_Records for this task:_

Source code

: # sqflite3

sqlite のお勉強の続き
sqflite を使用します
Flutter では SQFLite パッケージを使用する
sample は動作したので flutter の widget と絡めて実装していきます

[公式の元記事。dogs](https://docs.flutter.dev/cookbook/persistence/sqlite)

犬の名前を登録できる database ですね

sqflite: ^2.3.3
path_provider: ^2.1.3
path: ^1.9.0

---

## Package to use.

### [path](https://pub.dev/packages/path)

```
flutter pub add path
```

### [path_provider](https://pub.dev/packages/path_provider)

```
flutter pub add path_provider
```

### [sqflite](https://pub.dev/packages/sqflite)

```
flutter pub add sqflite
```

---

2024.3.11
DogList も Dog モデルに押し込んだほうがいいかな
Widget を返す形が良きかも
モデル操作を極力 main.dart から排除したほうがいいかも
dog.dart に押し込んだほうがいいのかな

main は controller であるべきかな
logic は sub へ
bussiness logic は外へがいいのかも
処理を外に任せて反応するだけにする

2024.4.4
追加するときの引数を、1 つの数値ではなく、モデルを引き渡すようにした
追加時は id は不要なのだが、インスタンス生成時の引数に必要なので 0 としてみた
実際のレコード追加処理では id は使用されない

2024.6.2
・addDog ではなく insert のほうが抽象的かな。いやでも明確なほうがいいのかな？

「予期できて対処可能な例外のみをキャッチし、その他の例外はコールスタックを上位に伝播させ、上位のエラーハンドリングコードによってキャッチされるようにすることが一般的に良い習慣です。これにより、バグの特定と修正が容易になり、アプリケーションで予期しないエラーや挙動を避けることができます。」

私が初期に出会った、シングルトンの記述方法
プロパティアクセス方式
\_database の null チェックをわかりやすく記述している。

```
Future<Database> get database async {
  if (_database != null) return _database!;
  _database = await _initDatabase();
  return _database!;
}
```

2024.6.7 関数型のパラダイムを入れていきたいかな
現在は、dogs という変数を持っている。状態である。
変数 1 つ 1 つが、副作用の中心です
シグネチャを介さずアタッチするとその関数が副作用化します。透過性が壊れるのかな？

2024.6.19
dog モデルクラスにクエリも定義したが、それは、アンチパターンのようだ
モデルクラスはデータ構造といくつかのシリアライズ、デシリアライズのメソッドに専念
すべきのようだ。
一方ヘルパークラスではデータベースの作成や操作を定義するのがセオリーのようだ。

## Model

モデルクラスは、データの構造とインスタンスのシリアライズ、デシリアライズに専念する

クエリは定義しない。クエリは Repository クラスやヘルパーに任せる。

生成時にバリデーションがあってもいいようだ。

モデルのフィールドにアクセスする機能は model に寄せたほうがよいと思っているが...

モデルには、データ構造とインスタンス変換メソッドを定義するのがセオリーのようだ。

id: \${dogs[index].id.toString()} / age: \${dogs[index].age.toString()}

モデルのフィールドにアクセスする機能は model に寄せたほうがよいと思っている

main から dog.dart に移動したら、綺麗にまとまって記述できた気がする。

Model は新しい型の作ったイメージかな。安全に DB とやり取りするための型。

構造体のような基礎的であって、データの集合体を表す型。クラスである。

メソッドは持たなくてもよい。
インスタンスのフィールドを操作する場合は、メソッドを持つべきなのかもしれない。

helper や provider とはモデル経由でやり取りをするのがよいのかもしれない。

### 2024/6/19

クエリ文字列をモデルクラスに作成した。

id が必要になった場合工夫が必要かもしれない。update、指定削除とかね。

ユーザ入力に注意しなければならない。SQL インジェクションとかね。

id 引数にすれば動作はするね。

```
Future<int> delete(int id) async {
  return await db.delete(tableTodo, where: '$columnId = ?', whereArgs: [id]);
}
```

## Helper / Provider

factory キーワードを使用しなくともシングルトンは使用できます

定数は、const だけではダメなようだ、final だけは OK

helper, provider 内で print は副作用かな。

==

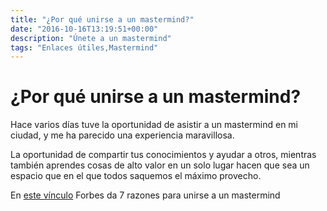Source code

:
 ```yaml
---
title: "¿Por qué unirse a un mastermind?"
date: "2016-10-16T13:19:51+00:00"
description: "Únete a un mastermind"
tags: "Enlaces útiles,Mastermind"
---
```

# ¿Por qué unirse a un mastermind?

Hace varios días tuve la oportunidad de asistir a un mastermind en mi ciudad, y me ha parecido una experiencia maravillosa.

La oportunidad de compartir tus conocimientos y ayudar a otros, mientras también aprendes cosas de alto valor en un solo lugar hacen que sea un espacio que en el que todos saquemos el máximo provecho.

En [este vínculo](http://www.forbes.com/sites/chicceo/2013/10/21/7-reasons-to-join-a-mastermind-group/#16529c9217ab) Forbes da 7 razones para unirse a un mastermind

_Directions for this task:_ Tally the lines above that include the word "null"; answer with the total only.

_Worked solution:_ 2